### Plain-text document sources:
═══

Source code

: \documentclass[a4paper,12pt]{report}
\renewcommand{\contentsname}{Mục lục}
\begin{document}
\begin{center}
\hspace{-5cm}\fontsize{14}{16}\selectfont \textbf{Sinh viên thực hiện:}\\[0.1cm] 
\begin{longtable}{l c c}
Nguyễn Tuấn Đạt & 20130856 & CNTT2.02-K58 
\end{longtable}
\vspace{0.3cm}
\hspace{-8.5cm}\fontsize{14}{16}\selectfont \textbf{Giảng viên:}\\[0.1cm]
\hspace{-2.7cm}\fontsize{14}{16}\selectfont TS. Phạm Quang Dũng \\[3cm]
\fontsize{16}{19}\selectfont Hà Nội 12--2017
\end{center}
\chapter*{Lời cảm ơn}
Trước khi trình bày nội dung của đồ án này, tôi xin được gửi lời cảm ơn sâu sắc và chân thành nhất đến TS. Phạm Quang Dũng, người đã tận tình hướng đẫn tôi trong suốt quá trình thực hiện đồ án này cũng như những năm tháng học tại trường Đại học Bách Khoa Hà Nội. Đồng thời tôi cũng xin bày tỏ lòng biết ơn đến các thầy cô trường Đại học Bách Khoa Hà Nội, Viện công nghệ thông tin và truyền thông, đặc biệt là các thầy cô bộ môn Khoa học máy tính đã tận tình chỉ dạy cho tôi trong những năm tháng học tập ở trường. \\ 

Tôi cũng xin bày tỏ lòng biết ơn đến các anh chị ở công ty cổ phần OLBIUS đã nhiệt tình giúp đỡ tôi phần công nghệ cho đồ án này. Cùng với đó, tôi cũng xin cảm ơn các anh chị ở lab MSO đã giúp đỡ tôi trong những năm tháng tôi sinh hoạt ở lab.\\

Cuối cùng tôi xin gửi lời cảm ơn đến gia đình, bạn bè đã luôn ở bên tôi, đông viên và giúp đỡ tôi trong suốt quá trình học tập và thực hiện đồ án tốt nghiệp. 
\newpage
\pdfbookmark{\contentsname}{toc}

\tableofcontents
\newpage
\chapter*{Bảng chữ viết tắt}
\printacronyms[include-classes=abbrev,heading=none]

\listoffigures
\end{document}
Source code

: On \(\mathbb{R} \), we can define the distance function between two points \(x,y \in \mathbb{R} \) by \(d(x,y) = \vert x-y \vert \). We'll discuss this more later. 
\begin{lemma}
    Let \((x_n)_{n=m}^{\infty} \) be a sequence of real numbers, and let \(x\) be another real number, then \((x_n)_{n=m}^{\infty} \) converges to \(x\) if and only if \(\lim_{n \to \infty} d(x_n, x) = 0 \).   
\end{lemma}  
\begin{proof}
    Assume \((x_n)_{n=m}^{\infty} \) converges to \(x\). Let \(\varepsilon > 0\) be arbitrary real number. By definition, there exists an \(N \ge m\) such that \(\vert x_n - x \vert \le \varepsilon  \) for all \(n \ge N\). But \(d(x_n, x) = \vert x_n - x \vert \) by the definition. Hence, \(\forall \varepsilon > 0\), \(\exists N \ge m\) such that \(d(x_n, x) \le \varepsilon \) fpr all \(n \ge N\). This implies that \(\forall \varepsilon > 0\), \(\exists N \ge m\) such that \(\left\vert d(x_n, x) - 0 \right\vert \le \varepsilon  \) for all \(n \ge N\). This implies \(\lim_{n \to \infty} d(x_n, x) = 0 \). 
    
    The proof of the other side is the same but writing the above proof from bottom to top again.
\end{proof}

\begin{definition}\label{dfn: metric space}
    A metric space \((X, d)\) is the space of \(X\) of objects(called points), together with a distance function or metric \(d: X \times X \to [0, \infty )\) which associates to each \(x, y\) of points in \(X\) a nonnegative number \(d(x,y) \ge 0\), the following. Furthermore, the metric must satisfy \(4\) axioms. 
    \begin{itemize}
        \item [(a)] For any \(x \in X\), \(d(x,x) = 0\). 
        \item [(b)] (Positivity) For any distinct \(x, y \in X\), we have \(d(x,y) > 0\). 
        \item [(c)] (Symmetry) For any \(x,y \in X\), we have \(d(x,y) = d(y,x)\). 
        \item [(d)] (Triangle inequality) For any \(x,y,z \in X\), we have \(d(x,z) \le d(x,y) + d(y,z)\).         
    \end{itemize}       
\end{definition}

═══

### Your goal:
Give again, exactly as written, the lines running from the first line of the data above through the line that contains "Quang Dũng \\[3cm]".

### Exercise output:
Source code

: \documentclass[a4paper,12pt]{report}
\renewcommand{\contentsname}{Mục lục}
\begin{document}
\begin{center}
\hspace{-5cm}\fontsize{14}{16}\selectfont \textbf{Sinh viên thực hiện:}\\[0.1cm] 
\begin{longtable}{l c c}
Nguyễn Tuấn Đạt & 20130856 & CNTT2.02-K58 
\end{longtable}
\vspace{0.3cm}
\hspace{-8.5cm}\fontsize{14}{16}\selectfont \textbf{Giảng viên:}\\[0.1cm]
\hspace{-2.7cm}\fontsize{14}{16}\selectfont TS. Phạm Quang Dũng \\[3cm]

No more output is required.